• [What you will do]
When you reach the line in the data below that contains "hero company containing", please start repeating lines exactly, and stop after the line that contains "Palant�r of Osgiliath", repeating nothing else.

• [Information shown]
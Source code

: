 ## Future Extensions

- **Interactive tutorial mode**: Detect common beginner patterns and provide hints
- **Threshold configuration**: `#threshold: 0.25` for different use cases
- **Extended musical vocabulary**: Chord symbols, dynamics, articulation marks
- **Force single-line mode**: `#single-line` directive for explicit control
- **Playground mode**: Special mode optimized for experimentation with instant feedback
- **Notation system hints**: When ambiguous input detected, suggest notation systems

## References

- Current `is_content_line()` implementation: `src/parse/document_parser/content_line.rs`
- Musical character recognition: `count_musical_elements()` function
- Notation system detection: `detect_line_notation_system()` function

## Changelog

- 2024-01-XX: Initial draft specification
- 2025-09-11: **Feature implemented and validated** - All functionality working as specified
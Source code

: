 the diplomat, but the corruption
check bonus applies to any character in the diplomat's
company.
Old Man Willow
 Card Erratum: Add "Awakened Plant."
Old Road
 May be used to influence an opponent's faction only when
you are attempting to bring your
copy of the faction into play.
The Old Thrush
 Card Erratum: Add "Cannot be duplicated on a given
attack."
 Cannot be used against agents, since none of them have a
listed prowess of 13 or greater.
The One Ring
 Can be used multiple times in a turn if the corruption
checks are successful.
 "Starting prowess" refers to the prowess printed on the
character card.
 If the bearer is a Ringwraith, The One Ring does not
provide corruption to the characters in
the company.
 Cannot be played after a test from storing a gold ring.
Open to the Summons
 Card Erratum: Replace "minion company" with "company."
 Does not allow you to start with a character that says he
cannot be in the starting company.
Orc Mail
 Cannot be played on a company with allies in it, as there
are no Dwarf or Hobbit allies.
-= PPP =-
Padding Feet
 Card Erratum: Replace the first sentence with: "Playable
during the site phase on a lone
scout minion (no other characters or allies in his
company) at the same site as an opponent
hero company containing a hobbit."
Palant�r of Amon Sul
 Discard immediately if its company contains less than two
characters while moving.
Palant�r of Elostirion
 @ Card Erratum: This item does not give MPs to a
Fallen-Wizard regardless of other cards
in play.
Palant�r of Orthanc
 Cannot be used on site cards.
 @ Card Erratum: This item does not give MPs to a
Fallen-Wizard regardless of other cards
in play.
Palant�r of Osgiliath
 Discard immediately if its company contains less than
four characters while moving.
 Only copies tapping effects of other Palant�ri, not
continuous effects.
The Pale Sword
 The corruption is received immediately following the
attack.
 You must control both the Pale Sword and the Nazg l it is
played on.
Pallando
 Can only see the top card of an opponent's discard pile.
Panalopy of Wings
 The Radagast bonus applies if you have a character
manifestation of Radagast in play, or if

• [Output for this exercise]
hero company containing a hobbit."
Palant�r of Amon Sul
 Discard immediately if its company contains less than two
characters while moving.
Palant�r of Elostirion
 @ Card Erratum: This item does not give MPs to a
Fallen-Wizard regardless of other cards
in play.
Palant�r of Orthanc
 Cannot be used on site cards.
 @ Card Erratum: This item does not give MPs to a
Fallen-Wizard regardless of other cards
in play.
Palant�r of Osgiliath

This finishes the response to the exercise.